Brief >>
Go through the data line by line from the top, retyping each exactly, and end with the line that contains "It contains 100836".

──────── Source data

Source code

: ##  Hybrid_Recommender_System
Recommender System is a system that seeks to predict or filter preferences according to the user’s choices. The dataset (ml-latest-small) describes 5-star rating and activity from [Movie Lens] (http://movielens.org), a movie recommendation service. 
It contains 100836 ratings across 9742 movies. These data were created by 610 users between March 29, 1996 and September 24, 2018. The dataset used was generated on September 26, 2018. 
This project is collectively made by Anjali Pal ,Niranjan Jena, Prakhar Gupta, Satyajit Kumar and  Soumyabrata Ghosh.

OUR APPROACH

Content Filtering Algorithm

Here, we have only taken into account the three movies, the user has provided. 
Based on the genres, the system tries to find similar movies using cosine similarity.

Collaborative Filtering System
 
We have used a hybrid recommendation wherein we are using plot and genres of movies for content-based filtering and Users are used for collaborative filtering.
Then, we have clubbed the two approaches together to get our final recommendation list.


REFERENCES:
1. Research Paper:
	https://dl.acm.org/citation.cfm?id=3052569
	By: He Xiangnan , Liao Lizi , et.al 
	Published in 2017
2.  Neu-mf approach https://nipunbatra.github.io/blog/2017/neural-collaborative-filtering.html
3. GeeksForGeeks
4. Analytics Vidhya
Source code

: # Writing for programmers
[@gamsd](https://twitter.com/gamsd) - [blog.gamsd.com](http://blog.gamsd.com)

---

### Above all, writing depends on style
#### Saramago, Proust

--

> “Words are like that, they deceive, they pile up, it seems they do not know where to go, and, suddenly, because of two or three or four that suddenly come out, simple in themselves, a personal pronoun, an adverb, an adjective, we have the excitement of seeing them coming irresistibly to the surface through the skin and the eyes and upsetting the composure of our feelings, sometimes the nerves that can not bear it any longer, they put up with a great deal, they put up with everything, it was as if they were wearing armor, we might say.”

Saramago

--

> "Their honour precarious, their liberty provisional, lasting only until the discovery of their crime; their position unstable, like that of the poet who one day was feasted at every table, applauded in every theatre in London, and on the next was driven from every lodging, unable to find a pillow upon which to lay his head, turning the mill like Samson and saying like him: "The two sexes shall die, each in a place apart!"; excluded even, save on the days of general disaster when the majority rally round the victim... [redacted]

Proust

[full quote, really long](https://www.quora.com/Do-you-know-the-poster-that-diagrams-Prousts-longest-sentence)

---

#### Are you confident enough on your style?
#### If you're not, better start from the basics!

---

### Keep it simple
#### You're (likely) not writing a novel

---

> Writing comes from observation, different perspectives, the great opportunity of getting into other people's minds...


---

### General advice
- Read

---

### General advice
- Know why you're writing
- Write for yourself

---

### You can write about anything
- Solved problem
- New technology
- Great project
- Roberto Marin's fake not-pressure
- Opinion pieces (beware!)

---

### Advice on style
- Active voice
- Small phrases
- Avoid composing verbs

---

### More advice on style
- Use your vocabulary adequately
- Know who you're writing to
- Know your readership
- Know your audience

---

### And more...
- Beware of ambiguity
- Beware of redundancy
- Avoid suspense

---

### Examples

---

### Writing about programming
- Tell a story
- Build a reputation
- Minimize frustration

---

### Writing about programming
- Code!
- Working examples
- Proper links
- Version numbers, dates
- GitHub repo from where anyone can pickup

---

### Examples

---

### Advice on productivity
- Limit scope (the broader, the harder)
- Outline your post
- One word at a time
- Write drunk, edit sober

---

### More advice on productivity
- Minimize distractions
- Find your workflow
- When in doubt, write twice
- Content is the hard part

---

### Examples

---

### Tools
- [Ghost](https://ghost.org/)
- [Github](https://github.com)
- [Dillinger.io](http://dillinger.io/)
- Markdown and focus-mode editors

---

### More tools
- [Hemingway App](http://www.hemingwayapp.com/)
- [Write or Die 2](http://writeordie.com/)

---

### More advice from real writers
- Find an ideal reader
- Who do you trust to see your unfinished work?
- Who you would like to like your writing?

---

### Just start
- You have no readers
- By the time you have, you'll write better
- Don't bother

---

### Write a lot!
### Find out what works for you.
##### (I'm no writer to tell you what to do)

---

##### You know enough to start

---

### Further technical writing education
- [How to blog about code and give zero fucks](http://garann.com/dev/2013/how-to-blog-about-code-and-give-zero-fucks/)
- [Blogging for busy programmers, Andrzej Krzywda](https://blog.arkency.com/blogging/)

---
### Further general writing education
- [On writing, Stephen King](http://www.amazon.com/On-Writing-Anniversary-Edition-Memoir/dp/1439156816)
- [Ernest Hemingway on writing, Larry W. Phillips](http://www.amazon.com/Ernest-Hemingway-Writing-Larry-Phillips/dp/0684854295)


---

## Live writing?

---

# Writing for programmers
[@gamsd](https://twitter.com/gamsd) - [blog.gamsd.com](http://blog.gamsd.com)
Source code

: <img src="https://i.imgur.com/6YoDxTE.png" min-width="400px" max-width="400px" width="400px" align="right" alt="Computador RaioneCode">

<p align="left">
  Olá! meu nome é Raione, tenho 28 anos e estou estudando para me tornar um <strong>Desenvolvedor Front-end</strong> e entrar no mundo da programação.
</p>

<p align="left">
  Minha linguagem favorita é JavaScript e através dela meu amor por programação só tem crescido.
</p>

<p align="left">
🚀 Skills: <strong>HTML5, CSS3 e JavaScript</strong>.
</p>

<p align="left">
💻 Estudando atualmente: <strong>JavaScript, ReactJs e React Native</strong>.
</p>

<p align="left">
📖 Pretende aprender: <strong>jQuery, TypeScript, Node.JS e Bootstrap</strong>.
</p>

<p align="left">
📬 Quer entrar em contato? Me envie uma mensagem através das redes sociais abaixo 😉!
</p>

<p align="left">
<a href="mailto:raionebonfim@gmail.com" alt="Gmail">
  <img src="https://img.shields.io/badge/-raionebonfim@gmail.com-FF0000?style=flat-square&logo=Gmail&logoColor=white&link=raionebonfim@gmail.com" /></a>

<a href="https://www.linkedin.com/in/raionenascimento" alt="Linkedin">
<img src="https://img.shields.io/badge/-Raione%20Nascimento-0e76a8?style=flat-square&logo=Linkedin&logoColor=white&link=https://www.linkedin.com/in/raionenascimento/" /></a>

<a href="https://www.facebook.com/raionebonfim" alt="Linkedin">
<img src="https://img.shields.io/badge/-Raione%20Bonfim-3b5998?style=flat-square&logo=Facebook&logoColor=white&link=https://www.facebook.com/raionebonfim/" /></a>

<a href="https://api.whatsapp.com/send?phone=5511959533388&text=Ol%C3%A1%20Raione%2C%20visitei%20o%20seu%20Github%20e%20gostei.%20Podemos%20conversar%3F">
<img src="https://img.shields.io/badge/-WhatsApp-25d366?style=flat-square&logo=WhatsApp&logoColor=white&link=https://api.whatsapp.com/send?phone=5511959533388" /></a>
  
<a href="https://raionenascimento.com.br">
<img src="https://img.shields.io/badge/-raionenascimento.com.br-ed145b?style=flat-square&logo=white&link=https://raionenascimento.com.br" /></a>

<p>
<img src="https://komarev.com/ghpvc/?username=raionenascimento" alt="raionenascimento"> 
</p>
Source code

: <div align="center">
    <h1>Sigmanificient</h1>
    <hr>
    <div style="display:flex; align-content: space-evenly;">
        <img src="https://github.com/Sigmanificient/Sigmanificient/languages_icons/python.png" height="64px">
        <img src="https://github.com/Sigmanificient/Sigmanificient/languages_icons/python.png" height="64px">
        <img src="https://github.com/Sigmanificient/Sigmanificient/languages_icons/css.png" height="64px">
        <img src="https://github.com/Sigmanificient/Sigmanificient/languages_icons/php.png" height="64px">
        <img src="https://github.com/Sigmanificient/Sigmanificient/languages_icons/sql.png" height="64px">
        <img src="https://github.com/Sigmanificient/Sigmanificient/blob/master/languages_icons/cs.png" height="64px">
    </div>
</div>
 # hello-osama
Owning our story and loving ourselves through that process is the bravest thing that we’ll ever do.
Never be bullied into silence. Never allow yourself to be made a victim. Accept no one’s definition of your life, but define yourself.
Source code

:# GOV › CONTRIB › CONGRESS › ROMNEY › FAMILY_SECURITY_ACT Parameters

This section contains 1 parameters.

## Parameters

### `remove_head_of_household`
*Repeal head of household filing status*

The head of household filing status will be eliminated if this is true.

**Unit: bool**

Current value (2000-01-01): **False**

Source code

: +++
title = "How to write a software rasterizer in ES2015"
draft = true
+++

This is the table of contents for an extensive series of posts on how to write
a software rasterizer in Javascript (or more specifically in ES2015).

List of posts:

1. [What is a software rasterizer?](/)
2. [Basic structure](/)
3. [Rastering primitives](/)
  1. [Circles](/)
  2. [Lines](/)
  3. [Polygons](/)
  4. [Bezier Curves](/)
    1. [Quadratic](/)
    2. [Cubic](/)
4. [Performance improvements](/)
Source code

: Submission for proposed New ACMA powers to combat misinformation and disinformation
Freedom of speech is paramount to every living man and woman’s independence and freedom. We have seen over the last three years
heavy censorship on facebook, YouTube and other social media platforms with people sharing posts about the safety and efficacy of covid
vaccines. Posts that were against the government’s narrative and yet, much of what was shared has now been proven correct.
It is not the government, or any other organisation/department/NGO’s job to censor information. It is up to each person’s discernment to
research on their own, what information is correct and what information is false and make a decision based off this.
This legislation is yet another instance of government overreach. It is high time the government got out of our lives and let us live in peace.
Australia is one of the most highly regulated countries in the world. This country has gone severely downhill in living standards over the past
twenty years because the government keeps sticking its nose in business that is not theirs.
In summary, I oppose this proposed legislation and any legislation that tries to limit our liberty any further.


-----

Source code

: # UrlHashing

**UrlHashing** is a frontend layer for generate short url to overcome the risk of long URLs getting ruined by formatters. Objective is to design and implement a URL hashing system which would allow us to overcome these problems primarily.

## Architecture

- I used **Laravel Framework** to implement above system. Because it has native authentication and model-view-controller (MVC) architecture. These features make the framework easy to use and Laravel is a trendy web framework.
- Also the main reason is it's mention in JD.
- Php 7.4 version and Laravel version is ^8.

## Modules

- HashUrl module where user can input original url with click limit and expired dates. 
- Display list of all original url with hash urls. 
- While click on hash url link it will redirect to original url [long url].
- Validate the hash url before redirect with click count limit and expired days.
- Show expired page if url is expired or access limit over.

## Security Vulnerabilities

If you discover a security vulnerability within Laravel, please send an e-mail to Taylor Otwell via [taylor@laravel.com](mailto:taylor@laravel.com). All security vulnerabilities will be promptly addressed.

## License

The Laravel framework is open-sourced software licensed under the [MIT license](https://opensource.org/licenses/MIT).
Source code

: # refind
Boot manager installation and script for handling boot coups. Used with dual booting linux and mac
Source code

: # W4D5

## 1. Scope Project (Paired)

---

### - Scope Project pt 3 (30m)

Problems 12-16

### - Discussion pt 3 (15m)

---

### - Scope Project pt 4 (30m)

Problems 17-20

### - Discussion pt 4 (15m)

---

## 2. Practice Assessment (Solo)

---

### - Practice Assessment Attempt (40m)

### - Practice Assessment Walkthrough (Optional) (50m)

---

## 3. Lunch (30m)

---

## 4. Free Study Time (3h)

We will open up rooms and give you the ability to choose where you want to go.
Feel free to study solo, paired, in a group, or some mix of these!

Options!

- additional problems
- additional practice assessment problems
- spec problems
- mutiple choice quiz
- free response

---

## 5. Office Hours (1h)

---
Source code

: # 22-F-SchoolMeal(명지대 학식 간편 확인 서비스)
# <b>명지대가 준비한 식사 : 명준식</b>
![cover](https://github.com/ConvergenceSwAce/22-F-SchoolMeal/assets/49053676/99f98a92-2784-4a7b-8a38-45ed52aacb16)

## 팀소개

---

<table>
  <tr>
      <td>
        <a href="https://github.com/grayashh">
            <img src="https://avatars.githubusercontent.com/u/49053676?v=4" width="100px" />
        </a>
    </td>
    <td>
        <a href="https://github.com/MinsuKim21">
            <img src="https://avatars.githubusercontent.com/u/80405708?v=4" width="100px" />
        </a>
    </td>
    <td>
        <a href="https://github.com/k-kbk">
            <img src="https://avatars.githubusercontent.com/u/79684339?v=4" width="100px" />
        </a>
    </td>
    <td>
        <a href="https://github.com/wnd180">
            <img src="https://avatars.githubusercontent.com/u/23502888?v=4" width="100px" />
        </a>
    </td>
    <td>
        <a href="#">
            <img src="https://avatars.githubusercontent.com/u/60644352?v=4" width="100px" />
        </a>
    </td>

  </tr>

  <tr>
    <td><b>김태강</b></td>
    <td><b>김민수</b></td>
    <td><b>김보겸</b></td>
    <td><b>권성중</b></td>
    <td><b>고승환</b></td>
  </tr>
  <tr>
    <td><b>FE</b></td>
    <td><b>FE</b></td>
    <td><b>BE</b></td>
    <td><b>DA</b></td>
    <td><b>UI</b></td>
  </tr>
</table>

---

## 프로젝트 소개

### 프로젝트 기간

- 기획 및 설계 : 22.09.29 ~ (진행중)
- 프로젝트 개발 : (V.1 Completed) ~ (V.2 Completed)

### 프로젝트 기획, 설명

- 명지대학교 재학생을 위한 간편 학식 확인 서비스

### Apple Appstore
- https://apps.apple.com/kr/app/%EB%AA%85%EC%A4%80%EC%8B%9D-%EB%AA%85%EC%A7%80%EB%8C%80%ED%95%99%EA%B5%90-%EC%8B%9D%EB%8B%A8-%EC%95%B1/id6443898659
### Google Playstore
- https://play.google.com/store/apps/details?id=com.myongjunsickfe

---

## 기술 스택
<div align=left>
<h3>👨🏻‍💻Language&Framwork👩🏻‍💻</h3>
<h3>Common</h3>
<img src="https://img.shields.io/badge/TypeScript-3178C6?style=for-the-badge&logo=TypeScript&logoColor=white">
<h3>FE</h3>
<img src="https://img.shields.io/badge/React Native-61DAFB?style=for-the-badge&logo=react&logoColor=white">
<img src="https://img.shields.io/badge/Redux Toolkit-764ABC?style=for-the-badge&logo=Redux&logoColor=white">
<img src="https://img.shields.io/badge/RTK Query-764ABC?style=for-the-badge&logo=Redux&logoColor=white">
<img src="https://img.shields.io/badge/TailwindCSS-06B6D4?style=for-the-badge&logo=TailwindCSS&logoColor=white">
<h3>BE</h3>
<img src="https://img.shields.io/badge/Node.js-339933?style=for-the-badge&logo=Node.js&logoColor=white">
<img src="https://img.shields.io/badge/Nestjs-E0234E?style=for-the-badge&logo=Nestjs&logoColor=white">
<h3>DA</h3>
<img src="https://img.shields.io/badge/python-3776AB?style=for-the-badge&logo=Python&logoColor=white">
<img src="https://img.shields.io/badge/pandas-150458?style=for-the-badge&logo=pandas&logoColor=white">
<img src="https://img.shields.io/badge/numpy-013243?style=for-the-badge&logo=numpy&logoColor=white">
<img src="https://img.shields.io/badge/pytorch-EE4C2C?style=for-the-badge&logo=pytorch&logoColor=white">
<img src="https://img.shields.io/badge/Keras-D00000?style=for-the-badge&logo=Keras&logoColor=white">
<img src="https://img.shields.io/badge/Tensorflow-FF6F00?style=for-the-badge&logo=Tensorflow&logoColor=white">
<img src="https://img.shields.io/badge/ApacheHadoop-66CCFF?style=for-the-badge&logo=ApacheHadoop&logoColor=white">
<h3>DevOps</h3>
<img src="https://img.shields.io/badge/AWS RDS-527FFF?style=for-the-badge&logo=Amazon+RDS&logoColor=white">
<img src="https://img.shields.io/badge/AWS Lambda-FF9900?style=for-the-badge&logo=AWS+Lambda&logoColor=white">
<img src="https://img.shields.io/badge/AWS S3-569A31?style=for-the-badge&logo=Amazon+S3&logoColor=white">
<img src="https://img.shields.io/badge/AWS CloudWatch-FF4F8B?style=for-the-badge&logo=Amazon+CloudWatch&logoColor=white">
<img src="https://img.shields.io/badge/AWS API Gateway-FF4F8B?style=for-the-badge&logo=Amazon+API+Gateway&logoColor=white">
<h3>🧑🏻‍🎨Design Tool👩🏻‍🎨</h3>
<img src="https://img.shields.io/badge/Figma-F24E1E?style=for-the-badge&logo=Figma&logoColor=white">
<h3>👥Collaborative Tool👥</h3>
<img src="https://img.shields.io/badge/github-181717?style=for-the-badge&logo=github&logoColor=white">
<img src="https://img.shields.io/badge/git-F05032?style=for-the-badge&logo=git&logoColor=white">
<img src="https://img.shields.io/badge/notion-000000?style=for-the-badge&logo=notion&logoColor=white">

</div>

────────────────

Response to this exercise >>
Source code

: ##  Hybrid_Recommender_System
Recommender System is a system that seeks to predict or filter preferences according to the user’s choices. The dataset (ml-latest-small) describes 5-star rating and activity from [Movie Lens] (http://movielens.org), a movie recommendation service. 
It contains 100836 ratings across 9742 movies. These data were created by 610 users between March 29, 1996 and September 24, 2018. The dataset used was generated on September 26, 2018. 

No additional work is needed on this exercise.